Sol Stern, a former Ramparts writer, sent his children to the best public schools in New York City, seeking an egalitarian education. Stern ended up writing Breaking Free: Public School Lessons and the Imperative of School Choice, which calls for breaking the public school monopoly.
Stern got his children into P.S. 87, highly regarded for its “child-centered” approach, writes William Tucker in his New York Sun review of Stern’s book.
At one point Mr. Stern encountered what he thought was a homeless derelict wandering the schoolyard. The man turned out to be a tenured teacher permanently shunted to playground duty. When the disheveled educator occassionally appeared in the classroom, the children complained of his body odor and made up songs about him. Yet union rules made it impossible to get rid of him.
What troubled Mr.
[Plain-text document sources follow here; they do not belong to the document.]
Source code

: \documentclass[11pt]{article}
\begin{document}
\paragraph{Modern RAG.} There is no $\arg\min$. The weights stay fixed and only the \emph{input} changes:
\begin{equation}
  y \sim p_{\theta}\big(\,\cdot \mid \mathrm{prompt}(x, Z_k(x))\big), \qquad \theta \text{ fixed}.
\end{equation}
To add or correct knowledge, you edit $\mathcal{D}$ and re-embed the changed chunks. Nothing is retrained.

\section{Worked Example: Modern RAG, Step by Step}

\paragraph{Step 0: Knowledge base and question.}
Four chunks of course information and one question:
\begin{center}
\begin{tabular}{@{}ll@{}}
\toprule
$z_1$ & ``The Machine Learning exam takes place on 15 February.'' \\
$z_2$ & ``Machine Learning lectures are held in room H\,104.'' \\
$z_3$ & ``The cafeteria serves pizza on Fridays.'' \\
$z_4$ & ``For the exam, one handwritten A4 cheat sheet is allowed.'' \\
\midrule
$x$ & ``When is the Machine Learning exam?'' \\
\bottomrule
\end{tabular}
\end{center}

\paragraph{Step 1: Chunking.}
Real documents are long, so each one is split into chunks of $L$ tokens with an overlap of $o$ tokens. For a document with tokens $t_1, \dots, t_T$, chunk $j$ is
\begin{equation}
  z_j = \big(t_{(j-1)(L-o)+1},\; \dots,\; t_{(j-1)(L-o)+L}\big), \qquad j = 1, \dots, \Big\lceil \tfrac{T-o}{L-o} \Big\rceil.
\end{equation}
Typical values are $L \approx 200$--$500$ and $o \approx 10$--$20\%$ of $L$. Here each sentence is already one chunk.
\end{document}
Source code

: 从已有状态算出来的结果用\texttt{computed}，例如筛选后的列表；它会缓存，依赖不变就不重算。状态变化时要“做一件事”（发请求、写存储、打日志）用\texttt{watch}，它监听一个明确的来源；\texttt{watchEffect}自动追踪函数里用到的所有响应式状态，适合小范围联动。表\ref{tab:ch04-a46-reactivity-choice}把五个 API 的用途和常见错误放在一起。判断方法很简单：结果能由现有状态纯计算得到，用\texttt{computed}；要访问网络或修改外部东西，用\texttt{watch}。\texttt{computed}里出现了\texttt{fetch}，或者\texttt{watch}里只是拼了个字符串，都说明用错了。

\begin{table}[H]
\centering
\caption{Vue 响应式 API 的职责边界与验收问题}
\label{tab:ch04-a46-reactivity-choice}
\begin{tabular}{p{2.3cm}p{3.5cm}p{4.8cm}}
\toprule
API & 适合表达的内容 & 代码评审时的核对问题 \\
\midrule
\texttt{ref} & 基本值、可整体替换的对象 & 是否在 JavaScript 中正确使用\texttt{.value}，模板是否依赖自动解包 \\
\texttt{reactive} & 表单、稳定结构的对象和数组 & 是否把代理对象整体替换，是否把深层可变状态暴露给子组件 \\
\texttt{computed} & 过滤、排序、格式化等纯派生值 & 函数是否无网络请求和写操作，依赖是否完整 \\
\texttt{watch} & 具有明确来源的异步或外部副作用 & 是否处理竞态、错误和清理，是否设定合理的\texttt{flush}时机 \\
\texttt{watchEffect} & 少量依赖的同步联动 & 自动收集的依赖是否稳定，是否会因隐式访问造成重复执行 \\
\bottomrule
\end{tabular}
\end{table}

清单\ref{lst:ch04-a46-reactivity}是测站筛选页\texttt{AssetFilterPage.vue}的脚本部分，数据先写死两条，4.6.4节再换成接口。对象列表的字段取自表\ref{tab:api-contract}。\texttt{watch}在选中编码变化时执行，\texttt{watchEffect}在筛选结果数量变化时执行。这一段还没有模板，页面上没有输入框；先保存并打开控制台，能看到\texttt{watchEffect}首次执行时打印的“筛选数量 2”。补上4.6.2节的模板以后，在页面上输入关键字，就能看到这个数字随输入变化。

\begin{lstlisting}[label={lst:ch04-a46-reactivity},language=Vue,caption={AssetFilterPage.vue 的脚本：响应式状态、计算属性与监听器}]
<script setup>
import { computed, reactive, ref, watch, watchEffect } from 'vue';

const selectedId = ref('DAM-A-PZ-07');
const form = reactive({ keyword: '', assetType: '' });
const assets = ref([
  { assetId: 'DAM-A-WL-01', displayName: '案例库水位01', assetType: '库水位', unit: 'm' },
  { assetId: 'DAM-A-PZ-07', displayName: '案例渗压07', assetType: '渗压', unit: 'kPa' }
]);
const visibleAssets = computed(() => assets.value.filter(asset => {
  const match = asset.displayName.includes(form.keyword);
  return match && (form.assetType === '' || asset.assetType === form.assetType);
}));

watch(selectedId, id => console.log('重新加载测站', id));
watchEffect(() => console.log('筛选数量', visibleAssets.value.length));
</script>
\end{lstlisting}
Stern even more was the “progressive” curriculum that offered the children no coherent body of knowledge but professed to make them “lifelong learners” who had “learned how to learn.” Well, they were taught a few things. African-American heroes were drilled into their heads along with feminism, gay rights, environmentalism, world peace, and the whole liberal panoply. When Mr. Stern asked his son, a third grader, what he knew about George Washington, the boy responded innocently, “Do you mean George Washington Carver?”
Middle school was no better. The French teacher fell asleep in class and eventually left on medical leave. He was followed by a string of replacements, all of whom couldn’t speak French or, alternately, English. When, after two years, the school finally landed a delightful young woman who made up a whole year’s work in three months, she was quickly bumped by a returning teacher with greater seniority — the original narcoleptic.
So it continued for eight years through Stuyvesant High School, supposedly the most elite school in the country. “Advanced” math classes were taught by teachers who barely knew the material. Overmatched teachers expelled kids from class for pointing out their mistakes. Principals threw up their hands and said they had no control over what happened in the classroom. Everywhere Mr. Stern found “an institution running on bureaucratic rules and the rhythms of the union contract.”
Stern, the child of immigrant parents, was educated himself in New York City’s public schools. These days, he writes, children from disadvantaged families can find opportunity in Catholic schools, but rarely in the bureaucracy-choked public system.